Stored data
────────────────────

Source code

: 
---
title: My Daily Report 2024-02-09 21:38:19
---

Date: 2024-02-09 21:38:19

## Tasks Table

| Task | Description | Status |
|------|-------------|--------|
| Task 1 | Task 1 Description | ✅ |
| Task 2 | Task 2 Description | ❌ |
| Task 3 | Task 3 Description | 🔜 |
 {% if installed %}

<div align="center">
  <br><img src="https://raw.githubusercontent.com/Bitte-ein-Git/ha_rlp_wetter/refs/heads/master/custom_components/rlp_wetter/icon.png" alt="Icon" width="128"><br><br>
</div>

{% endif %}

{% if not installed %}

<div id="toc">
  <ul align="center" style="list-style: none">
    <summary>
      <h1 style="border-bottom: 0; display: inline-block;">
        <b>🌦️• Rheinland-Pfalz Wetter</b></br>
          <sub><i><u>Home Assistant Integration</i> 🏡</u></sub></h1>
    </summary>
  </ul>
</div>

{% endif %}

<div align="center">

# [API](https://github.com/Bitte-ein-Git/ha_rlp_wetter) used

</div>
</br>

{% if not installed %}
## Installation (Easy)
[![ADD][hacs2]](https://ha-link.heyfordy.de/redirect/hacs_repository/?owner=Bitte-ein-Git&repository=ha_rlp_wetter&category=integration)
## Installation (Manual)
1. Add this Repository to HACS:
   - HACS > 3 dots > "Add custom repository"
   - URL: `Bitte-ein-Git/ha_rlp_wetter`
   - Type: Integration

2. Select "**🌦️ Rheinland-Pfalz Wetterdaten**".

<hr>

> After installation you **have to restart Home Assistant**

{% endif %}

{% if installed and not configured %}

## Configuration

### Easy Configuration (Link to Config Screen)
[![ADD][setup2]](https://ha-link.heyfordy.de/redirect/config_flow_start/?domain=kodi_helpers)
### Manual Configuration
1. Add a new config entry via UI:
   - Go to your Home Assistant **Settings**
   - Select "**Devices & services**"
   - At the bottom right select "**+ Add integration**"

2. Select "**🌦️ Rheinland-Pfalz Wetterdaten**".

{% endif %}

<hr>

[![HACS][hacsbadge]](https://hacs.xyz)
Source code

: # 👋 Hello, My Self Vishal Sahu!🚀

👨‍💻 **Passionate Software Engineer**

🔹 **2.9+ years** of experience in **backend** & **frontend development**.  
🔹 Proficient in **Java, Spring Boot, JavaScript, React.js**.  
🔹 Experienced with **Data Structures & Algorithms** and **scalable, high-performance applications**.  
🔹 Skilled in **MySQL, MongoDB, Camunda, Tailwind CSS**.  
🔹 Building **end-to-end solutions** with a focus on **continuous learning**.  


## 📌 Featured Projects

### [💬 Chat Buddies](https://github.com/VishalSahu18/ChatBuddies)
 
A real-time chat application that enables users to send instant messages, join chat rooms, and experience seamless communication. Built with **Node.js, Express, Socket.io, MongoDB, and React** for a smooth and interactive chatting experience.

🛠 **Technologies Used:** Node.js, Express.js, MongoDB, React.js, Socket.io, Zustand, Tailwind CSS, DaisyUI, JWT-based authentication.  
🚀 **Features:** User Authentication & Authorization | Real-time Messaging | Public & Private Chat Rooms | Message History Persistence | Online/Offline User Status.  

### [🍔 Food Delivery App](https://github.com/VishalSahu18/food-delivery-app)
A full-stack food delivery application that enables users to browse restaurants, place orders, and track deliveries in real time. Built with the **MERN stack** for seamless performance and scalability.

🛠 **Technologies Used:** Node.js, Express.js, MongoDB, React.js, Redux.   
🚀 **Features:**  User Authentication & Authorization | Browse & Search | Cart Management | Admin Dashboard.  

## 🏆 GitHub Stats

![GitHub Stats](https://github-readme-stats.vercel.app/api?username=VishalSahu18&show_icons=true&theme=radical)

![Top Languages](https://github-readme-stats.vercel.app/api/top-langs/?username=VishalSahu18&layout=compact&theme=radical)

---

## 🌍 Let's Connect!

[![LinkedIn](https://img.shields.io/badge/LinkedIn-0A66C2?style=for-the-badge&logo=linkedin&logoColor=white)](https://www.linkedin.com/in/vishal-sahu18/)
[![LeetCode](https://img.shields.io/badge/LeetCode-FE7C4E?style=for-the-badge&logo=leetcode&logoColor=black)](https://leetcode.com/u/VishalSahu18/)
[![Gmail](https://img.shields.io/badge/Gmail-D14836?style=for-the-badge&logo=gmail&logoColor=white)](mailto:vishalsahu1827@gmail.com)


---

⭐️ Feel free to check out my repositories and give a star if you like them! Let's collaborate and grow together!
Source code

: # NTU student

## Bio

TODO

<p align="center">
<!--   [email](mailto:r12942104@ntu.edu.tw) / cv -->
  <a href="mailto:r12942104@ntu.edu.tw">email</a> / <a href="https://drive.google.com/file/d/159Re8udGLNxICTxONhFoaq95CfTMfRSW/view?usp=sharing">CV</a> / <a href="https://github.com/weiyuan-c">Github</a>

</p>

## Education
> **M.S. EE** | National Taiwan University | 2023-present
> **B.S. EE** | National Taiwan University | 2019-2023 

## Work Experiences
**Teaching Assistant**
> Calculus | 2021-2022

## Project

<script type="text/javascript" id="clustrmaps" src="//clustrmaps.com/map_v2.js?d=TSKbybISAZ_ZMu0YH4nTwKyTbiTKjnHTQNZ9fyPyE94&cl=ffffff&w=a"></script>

────────────────────

TASK DESCRIPTION:
In full and word for word, set down the records shown above.

TASK RESULT:
Source code

: 
---
title: My Daily Report 2024-02-09 21:38:19
---

Date: 2024-02-09 21:38:19

## Tasks Table

| Task | Description | Status |
|------|-------------|--------|
| Task 1 | Task 1 Description | ✅ |
| Task 2 | Task 2 Description | ❌ |
| Task 3 | Task 3 Description | 🔜 |
 {% if installed %}

<div align="center">
  <br><img src="https://raw.githubusercontent.com/Bitte-ein-Git/ha_rlp_wetter/refs/heads/master/custom_components/rlp_wetter/icon.png" alt="Icon" width="128"><br><br>
</div>

{% endif %}

{% if not installed %}

<div id="toc">
  <ul align="center" style="list-style: none">
    <summary>
      <h1 style="border-bottom: 0; display: inline-block;">
        <b>🌦️• Rheinland-Pfalz Wetter</b></br>
          <sub><i><u>Home Assistant Integration</i> 🏡</u></sub></h1>
    </summary>
  </ul>
</div>

{% endif %}

<div align="center">

# [API](https://github.com/Bitte-ein-Git/ha_rlp_wetter) used

</div>
</br>

{% if not installed %}
## Installation (Easy)
[![ADD][hacs2]](https://ha-link.heyfordy.de/redirect/hacs_repository/?owner=Bitte-ein-Git&repository=ha_rlp_wetter&category=integration)
## Installation (Manual)
1. Add this Repository to HACS:
   - HACS > 3 dots > "Add custom repository"
   - URL: `Bitte-ein-Git/ha_rlp_wetter`
   - Type: Integration

2. Select "**🌦️ Rheinland-Pfalz Wetterdaten**".

<hr>

> After installation you **have to restart Home Assistant**

{% endif %}

{% if installed and not configured %}

## Configuration

### Easy Configuration (Link to Config Screen)
[![ADD][setup2]](https://ha-link.heyfordy.de/redirect/config_flow_start/?domain=kodi_helpers)
### Manual Configuration
1. Add a new config entry via UI:
   - Go to your Home Assistant **Settings**
   - Select "**Devices & services**"
   - At the bottom right select "**+ Add integration**"

2. Select "**🌦️ Rheinland-Pfalz Wetterdaten**".

{% endif %}

<hr>

[![HACS][hacsbadge]](https://hacs.xyz)
Source code

: # 👋 Hello, My Self Vishal Sahu!🚀

👨‍💻 **Passionate Software Engineer**

🔹 **2.9+ years** of experience in **backend** & **frontend development**.  
🔹 Proficient in **Java, Spring Boot, JavaScript, React.js**.  
🔹 Experienced with **Data Structures & Algorithms** and **scalable, high-performance applications**.  
🔹 Skilled in **MySQL, MongoDB, Camunda, Tailwind CSS**.  
🔹 Building **end-to-end solutions** with a focus on **continuous learning**.  


## 📌 Featured Projects

### [💬 Chat Buddies](https://github.com/VishalSahu18/ChatBuddies)
 
A real-time chat application that enables users to send instant messages, join chat rooms, and experience seamless communication. Built with **Node.js, Express, Socket.io, MongoDB, and React** for a smooth and interactive chatting experience.

🛠 **Technologies Used:** Node.js, Express.js, MongoDB, React.js, Socket.io, Zustand, Tailwind CSS, DaisyUI, JWT-based authentication.  
🚀 **Features:** User Authentication & Authorization | Real-time Messaging | Public & Private Chat Rooms | Message History Persistence | Online/Offline User Status.  

### [🍔 Food Delivery App](https://github.com/VishalSahu18/food-delivery-app)
A full-stack food delivery application that enables users to browse restaurants, place orders, and track deliveries in real time. Built with the **MERN stack** for seamless performance and scalability.

🛠 **Technologies Used:** Node.js, Express.js, MongoDB, React.js, Redux.   
🚀 **Features:**  User Authentication & Authorization | Browse & Search | Cart Management | Admin Dashboard.  

## 🏆 GitHub Stats

![GitHub Stats](https://github-readme-stats.vercel.app/api?username=VishalSahu18&show_icons=true&theme=radical)

![Top Languages](https://github-readme-stats.vercel.app/api/top-langs/?username=VishalSahu18&layout=compact&theme=radical)

---

## 🌍 Let's Connect!

[![LinkedIn](https://img.shields.io/badge/LinkedIn-0A66C2?style=for-the-badge&logo=linkedin&logoColor=white)](https://www.linkedin.com/in/vishal-sahu18/)
[![LeetCode](https://img.shields.io/badge/LeetCode-FE7C4E?style=for-the-badge&logo=leetcode&logoColor=black)](https://leetcode.com/u/VishalSahu18/)
[![Gmail](https://img.shields.io/badge/Gmail-D14836?style=for-the-badge&logo=gmail&logoColor=white)](mailto:vishalsahu1827@gmail.com)


---

⭐️ Feel free to check out my repositories and give a star if you like them! Let's collaborate and grow together!
Source code

: # NTU student

## Bio

TODO

<p align="center">
<!--   [email](mailto:r12942104@ntu.edu.tw) / cv -->
  <a href="mailto:r12942104@ntu.edu.tw">email</a> / <a href="https://drive.google.com/file/d/159Re8udGLNxICTxONhFoaq95CfTMfRSW/view?usp=sharing">CV</a> / <a href="https://github.com/weiyuan-c">Github</a>

</p>

## Education
> **M.S. EE** | National Taiwan University | 2023-present
> **B.S. EE** | National Taiwan University | 2019-2023 

## Work Experiences
**Teaching Assistant**
> Calculus | 2021-2022

## Project

<script type="text/javascript" id="clustrmaps" src="//clustrmaps.com/map_v2.js?d=TSKbybISAZ_ZMu0YH4nTwKyTbiTKjnHTQNZ9fyPyE94&cl=ffffff&w=a"></script>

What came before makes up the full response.